§ PROBLEM TO SOLVE: Every line in the listing that holds "relationship" counts once; state the total and nothing more.

SOURCE MATERIAL section start

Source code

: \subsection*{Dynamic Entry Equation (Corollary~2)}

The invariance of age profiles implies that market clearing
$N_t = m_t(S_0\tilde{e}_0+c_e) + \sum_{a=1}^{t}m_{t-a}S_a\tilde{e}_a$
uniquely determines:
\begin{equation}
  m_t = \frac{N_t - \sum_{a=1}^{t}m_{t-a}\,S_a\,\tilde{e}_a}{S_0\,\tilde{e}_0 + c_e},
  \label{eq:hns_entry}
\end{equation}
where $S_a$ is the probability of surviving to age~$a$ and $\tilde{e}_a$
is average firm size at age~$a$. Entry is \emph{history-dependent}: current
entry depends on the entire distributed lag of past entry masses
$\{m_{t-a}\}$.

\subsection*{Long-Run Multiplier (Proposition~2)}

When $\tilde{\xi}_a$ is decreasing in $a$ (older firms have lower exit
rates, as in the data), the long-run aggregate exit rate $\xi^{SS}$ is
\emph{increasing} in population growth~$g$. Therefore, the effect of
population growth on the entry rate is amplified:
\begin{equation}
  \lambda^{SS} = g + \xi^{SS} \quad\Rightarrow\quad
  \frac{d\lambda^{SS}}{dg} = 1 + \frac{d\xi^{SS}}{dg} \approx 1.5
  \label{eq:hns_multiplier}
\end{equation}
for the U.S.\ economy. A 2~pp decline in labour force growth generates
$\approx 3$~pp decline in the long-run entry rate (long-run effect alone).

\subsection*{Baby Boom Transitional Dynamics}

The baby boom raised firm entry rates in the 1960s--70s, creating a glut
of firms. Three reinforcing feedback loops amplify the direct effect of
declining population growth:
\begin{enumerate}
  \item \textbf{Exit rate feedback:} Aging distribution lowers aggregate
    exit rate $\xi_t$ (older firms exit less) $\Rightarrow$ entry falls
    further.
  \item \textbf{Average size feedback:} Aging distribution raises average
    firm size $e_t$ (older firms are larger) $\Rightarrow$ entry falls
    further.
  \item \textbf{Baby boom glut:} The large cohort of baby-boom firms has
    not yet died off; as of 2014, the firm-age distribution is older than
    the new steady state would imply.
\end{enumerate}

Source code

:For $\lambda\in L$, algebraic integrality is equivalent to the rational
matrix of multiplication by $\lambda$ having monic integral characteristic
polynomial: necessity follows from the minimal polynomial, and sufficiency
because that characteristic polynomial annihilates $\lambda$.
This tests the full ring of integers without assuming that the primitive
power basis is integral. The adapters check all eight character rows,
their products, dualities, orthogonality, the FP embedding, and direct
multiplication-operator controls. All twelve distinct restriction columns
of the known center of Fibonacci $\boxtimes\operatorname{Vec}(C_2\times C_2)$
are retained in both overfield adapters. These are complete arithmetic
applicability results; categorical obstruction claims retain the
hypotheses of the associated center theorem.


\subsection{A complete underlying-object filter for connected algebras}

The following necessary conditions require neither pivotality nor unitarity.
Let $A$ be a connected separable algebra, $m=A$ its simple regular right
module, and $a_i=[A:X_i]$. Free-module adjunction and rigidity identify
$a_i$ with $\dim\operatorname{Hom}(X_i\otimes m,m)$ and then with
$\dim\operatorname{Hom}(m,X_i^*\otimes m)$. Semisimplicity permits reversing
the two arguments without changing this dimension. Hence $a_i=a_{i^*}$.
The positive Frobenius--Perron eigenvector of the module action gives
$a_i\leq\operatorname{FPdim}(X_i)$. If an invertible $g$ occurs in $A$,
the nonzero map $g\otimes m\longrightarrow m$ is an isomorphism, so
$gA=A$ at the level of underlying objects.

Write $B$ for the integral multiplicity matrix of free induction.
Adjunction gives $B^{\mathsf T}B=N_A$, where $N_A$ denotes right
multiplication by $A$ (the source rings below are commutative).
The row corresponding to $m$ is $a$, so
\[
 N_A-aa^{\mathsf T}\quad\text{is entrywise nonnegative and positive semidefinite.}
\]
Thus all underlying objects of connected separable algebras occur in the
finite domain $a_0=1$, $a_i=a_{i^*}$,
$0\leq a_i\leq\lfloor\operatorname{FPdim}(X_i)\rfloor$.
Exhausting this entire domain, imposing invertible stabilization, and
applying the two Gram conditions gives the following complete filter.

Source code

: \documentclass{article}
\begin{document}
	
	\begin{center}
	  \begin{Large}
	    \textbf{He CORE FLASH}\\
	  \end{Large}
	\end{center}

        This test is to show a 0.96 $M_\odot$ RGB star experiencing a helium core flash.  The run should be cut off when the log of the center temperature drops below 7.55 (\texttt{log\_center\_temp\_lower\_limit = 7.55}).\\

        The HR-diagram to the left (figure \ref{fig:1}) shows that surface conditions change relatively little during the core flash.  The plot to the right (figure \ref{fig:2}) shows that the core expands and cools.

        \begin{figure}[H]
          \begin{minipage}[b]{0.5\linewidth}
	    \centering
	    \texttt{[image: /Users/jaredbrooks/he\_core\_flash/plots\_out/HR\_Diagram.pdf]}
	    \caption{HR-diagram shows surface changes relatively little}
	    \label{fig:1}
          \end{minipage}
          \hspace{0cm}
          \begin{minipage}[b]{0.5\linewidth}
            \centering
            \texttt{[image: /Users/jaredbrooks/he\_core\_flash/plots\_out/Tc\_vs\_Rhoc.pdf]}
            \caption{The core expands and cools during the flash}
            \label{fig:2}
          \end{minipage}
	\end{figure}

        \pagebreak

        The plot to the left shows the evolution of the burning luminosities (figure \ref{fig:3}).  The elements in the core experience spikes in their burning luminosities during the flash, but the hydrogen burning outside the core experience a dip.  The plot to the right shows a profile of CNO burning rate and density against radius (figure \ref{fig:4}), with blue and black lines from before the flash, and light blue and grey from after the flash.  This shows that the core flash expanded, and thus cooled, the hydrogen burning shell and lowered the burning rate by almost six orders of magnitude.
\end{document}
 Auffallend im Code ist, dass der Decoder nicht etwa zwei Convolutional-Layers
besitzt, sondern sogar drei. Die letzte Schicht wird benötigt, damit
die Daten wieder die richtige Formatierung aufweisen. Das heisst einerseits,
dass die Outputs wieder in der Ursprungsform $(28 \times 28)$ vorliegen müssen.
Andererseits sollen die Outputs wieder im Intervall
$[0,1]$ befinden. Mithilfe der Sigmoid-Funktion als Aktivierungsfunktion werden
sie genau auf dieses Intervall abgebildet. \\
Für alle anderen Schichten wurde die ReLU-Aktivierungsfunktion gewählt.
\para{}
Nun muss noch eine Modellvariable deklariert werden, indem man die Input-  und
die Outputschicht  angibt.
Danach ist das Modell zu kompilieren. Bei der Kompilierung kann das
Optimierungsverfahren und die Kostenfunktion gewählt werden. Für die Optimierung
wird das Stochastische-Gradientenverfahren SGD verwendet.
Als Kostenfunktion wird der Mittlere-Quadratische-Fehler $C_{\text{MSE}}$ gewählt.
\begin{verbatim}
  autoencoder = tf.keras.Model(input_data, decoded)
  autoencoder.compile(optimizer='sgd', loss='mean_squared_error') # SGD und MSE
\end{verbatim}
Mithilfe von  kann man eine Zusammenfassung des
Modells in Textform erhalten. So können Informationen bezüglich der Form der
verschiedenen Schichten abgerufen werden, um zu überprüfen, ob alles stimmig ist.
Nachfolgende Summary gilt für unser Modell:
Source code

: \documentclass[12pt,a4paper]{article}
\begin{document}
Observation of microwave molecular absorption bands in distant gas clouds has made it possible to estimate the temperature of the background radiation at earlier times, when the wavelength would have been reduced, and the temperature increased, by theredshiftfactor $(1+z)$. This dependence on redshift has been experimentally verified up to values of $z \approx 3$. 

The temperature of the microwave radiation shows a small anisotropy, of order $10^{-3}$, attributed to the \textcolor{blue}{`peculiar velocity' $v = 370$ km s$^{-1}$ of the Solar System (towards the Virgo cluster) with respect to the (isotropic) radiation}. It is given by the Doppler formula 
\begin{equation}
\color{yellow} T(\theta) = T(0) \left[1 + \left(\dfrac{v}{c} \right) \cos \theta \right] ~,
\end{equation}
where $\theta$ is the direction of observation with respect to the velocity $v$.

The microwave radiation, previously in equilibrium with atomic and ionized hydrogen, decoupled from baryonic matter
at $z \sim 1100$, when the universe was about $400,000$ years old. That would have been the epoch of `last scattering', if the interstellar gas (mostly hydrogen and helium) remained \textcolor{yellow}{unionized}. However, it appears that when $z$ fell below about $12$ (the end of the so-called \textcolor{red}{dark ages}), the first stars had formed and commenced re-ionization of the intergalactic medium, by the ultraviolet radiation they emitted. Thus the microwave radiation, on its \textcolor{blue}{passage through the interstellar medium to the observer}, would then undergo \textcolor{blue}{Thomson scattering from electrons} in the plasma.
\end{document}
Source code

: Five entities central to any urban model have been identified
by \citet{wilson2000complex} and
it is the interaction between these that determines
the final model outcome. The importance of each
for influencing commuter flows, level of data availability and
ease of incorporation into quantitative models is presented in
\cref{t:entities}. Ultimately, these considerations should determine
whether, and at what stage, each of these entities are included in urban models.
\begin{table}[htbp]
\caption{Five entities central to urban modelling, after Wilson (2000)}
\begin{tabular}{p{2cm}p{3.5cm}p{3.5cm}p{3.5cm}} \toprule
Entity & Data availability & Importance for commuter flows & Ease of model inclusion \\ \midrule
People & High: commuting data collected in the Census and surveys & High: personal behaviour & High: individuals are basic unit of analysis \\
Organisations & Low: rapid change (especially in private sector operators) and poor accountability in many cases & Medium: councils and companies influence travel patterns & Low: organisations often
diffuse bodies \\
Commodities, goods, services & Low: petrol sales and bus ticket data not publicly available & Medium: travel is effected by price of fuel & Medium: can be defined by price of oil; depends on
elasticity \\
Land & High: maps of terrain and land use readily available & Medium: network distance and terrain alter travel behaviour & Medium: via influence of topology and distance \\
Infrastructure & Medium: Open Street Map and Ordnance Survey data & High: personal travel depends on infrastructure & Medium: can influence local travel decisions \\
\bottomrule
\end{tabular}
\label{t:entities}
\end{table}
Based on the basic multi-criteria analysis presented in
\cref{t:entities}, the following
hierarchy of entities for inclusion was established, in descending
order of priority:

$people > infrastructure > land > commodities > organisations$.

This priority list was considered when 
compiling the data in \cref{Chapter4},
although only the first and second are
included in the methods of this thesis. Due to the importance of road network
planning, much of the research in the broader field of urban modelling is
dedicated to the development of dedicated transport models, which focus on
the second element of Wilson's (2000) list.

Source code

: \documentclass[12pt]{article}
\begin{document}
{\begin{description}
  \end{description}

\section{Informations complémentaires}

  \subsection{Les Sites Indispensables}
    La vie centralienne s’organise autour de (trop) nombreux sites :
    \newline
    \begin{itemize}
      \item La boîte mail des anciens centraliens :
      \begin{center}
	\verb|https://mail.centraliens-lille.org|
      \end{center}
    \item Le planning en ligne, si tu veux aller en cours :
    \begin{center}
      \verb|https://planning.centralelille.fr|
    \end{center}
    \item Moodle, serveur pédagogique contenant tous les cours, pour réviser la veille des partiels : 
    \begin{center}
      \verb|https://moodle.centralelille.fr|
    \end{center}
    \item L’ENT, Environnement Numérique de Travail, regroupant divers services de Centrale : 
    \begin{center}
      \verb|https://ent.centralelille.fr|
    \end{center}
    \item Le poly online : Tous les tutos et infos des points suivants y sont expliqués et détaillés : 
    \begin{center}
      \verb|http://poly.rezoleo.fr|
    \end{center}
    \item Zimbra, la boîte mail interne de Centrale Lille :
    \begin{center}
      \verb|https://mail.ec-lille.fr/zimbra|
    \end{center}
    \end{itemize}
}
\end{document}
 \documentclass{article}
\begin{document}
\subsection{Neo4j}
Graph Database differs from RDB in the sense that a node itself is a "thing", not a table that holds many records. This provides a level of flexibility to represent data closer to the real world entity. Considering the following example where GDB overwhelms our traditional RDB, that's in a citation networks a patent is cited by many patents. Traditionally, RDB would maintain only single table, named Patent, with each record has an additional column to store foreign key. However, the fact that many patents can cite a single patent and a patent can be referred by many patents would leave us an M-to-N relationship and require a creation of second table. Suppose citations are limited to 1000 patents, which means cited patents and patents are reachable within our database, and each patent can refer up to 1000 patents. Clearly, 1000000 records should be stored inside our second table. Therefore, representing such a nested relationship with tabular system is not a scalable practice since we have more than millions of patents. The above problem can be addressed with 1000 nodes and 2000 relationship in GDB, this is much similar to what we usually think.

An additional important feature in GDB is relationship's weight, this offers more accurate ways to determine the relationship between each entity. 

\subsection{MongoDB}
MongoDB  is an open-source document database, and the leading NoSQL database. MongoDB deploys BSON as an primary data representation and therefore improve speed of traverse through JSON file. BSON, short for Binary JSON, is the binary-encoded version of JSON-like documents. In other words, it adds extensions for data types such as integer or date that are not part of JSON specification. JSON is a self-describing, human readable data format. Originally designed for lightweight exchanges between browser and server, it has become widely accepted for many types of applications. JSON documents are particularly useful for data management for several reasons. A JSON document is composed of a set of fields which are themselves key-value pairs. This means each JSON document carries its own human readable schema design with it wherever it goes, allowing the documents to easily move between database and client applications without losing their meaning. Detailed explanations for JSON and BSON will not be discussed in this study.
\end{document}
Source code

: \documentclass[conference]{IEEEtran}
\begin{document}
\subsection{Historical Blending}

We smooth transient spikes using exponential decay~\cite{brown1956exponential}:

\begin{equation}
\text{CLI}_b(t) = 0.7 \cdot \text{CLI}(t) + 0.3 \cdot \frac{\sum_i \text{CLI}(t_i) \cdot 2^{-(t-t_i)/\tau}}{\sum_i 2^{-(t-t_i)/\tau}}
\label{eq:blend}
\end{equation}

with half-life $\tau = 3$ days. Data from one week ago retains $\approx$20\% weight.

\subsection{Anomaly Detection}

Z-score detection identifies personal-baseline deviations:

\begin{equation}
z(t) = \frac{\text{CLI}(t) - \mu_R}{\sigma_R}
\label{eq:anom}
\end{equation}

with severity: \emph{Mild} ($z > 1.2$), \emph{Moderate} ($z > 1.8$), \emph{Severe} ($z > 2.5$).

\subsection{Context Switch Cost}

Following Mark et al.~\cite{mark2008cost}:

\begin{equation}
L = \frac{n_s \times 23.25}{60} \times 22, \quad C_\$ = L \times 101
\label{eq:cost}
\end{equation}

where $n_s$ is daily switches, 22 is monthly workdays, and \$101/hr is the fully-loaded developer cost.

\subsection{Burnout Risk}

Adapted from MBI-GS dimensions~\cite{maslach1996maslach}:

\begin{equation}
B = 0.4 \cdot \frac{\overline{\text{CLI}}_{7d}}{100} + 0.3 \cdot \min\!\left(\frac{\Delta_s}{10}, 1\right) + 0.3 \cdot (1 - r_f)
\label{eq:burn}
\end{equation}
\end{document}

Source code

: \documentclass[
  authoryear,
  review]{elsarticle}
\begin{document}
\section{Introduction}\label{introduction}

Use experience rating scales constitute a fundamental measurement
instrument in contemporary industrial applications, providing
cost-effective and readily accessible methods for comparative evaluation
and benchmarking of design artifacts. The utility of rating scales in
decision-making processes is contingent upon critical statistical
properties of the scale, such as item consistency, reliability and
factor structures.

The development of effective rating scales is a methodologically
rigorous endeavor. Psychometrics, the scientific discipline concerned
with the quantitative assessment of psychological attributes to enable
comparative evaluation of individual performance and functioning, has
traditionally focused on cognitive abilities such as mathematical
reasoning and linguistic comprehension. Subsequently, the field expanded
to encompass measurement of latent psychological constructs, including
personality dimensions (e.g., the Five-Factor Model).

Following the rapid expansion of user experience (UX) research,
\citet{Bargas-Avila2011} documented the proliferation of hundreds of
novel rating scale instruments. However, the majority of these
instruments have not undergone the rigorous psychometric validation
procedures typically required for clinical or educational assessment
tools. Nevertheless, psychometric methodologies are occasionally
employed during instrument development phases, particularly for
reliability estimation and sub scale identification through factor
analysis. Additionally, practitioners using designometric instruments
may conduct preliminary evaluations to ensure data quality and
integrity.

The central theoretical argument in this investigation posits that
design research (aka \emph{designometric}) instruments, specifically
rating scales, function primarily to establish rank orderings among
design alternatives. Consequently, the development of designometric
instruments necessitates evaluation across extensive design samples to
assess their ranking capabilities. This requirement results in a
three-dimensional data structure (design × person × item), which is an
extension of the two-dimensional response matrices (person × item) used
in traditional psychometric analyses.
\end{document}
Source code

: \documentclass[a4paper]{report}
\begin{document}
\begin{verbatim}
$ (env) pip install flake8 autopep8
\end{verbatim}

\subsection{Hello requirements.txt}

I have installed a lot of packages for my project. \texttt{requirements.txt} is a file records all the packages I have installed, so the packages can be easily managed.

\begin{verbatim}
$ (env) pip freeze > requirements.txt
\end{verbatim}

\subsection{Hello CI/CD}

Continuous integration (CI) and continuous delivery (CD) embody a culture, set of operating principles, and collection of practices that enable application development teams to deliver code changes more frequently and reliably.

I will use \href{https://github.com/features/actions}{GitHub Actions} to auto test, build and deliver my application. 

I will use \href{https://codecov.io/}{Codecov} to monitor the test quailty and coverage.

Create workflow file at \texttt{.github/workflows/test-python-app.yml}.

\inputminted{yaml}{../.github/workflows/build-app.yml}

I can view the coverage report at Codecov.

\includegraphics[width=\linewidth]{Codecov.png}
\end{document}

SOURCE MATERIAL section end

§ WORKED SOLUTION: 2